Of the various sources which have been suggested, it will here only be necessary to mention two. It has been supposed that the heat of the sun may be recruited by the incessant falling of meteoric matter upon the sun's surface. If that matter had been drawn only by the sun's attraction from the remote depths of space, it would fall upon the sun with an enormously great velocity, amounting to about 300 miles a second. It follows from the principle of the equivalence between heat and mechanical energy that a body entering the sun with this velocity would contribute to the sun a considerable quantity of heat. It is known that small meteoroids abound in the solar system; they are constantly seen in the form of shooting-stars when they dash into our atmosphere, and it can hardly be doubted that myriads of such bodies must fall into the sun. It does not, however, seem likely that enough matter of this kind can enter the sun to account for its mighty radiation of heat.
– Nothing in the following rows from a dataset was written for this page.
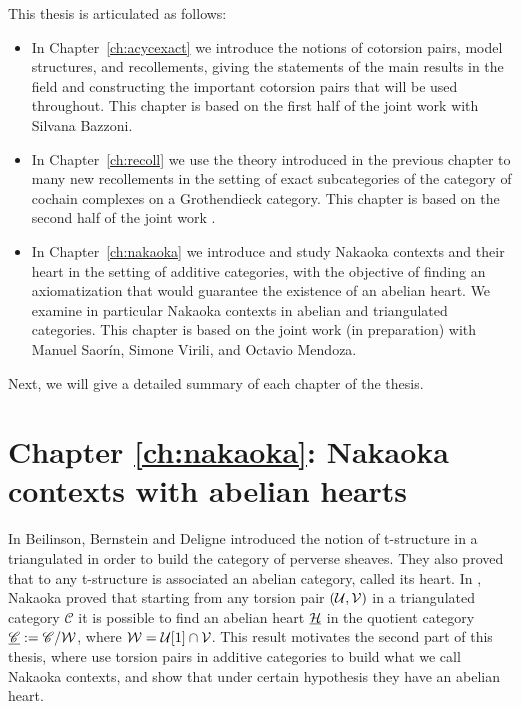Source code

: This thesis is articulated as follows:
\begin{itemize}
  \item In Chapter~\ref{ch:acycexact} we introduce the notions of cotorsion pairs, model structures, and recollements, giving the statements of the main results in the field and constructing the important cotorsion pairs that will be used throughout. This chapter is based on the first half of the joint work \cite{bazzoni2018recollements} with Silvana Bazzoni.
  \item In Chapter~\ref{ch:recoll} we use the theory introduced in the previous chapter to many new recollements in the setting of exact subcategories of the category of cochain complexes on a Grothendieck category. This chapter is based on the second half of the joint work \cite{bazzoni2018recollements}.
  \item In Chapter~\ref{ch:nakaoka} we introduce and study Nakaoka contexts and their heart in the setting of additive categories, with the objective of finding an axiomatization that would guarantee the existence of an abelian heart. We examine in particular Nakaoka contexts in abelian and triangulated categories. This chapter is based on the joint work (in preparation) \cite{mstv2018} with Manuel Saor\'in, Simone Virili, and Octavio Mendoza.
\end{itemize}

Next, we will give a detailed summary of each chapter of the thesis.

\section*{Chapter \ref{ch:nakaoka}: Nakaoka contexts with abelian hearts}


In \cite{bbd82} Beilinson, Bernstein and Deligne introduced the notion of t-structure in a triangulated in order to build the category of perverse sheaves. They also proved that to any t-structure is associated an abelian category, called its heart. In \cite{Nakaoka}, Nakaoka proved that starting from any torsion pair $(\mathcal{U},\mathcal{V})$ in a triangulated category $\mathscr{C}$ it is possible to find an abelian heart $\underline{\mathcal{H}}$ in the quotient category $\underline{\mathscr{C}}:=\mathscr{C}/\mathcal{W}$, where $\mathcal{W}=\mathcal{U}[1]\cap\mathcal{V}$. This result motivates the second part of this thesis, where use torsion pairs in additive categories to build what we call Nakaoka contexts, and show that under certain hypothesis they have an abelian heart.

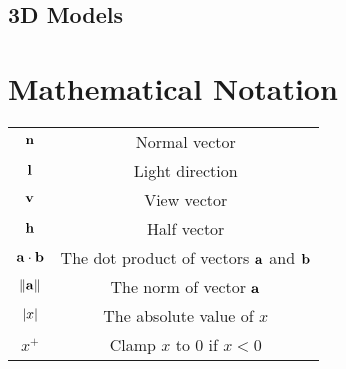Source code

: \begin{appendices}
\section{3D Models}


%
%
\chapter{Mathematical Notation} \label{MathematicalNotation}

\begin{center}
	\begin{tabular}{ c c }
		\hline
		\begin{math}\mathbf{n}\end{math} & Normal vector \\
		\begin{math}\mathbf{l}\end{math} & Light direction \\
		\begin{math}\mathbf{v}\end{math} & View vector \\
		\begin{math}\mathbf{h}\end{math} & Half vector \\
		\begin{math}\mathbf{a}\cdot\mathbf{b}\end{math} & The dot product of vectors \begin{math}\mathbf{a}\end{math} and \begin{math}\mathbf{b}\end{math} \\
		\begin{math}\norm{\mathbf{a}}\end{math} & The norm of vector \begin{math}\mathbf{a}\end{math} \\
		\begin{math}\abs{x}\end{math} & The absolute value of \begin{math}x\end{math} \\
		\begin{math}x^+\end{math} & Clamp \begin{math}x\end{math} to \begin{math}0\end{math} if \begin{math}x<0\end{math} \\

\end{tabular}
\end{center}
\end{appendices}
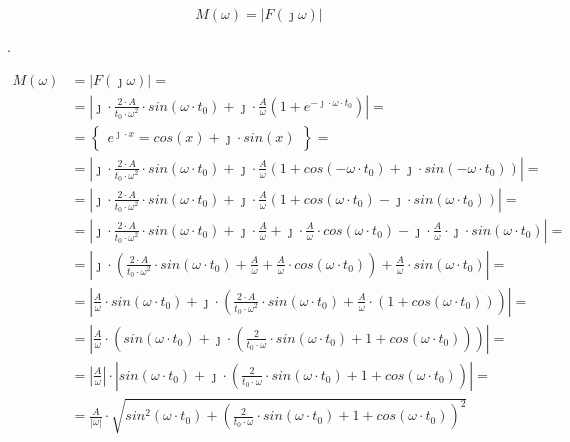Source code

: \begin{task}
\begin{equation}
M\left(\omega\right) = \left|F(\jmath \omega)\right|
\end{equation}

.

\begin{align*}
M\left(\omega\right) &= \left|F(\jmath \omega)\right| =\\
&=\left| \jmath \cdot \frac{2 \cdot A}{t_0 \cdot \omega^2} \cdot  sin\left(\omega \cdot t_0\right) + \jmath \cdot \frac{A}{\omega} \left( 1+  e^{-\jmath \cdot \omega \cdot t_0} \right) \right| =\\
&=\begin{Bmatrix}
e^{\jmath \cdot x} = cos\left(x\right) + \jmath \cdot sin\left(x\right)
\end{Bmatrix}=\\
&=\left| \jmath \cdot \frac{2 \cdot A}{t_0 \cdot \omega^2} \cdot  sin\left(\omega \cdot t_0\right) + \jmath \cdot \frac{A}{\omega} \left( 1+  cos\left(- \omega \cdot t_0\right) + \jmath \cdot sin\left(- \omega \cdot t_0\right) \right) \right| =\\
&=\left| \jmath \cdot \frac{2 \cdot A}{t_0 \cdot \omega^2} \cdot  sin\left(\omega \cdot t_0\right) + \jmath \cdot \frac{A}{\omega} \left( 1+  cos\left(\omega \cdot t_0\right) - \jmath \cdot sin\left(\omega \cdot t_0\right) \right) \right| =\\
&=\left| \jmath \cdot \frac{2 \cdot A}{t_0 \cdot \omega^2} \cdot  sin\left(\omega \cdot t_0\right) + \jmath \cdot \frac{A}{\omega} + \jmath \cdot \frac{A}{\omega} \cdot  cos\left(\omega \cdot t_0\right) - \jmath \cdot \frac{A}{\omega} \cdot \jmath \cdot sin\left(\omega \cdot t_0\right) \right| =\\
&=\left| \jmath \cdot \left( \frac{2 \cdot A}{t_0 \cdot \omega^2} \cdot  sin\left(\omega \cdot t_0\right) + \frac{A}{\omega} + \frac{A}{\omega} \cdot  cos\left(\omega \cdot t_0\right)\right) + \frac{A}{\omega} \cdot sin\left(\omega \cdot t_0\right) \right| =\\
&=\left| \frac{A}{\omega} \cdot sin\left(\omega \cdot t_0\right) + \jmath \cdot \left( \frac{2 \cdot A}{t_0 \cdot \omega^2} \cdot  sin\left(\omega \cdot t_0\right) + \frac{A}{\omega} \cdot \left(1 + cos\left(\omega \cdot t_0\right)\right)\right) \right| =\\
&=\left| \frac{A}{\omega} \cdot \left( sin\left(\omega \cdot t_0\right) + \jmath \cdot \left( \frac{2}{t_0 \cdot \omega} \cdot  sin\left(\omega \cdot t_0\right) + 1 + cos\left(\omega \cdot t_0\right)\right)\right) \right| =\\
&=\left| \frac{A}{\omega}\right| \cdot \left| sin\left(\omega \cdot t_0\right) + \jmath \cdot \left( \frac{2}{t_0 \cdot \omega} \cdot  sin\left(\omega \cdot t_0\right) + 1 + cos\left(\omega \cdot t_0\right)\right) \right| =\\
&= \frac{A}{\left|\omega\right|} \cdot \sqrt{sin^2\left(\omega \cdot t_0\right) + \left( \frac{2}{t_0 \cdot \omega} \cdot  sin\left(\omega \cdot t_0\right) + 1 + cos\left(\omega \cdot t_0\right)\right)^2 }\\
\end{align*}


\end{task}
It can be shown that the quantity of matter necessary for this purpose is so large that a mass equal in the aggregate to the mass of the earth would have to fall into the sun every century if the radiation of the sun were to be defrayed from this source. That so large a stream of matter should be perennially drawn into the sun is, to say the least, highly improbable. But it is

  1. A remarkable theory has recently been put forward by Dr. Siemens, according to which the sun's radiant energy is ultimately restored to the sun. Even the possibility of some such theory being true most seriously affects the above arguments in favor of the nebular hypothesis.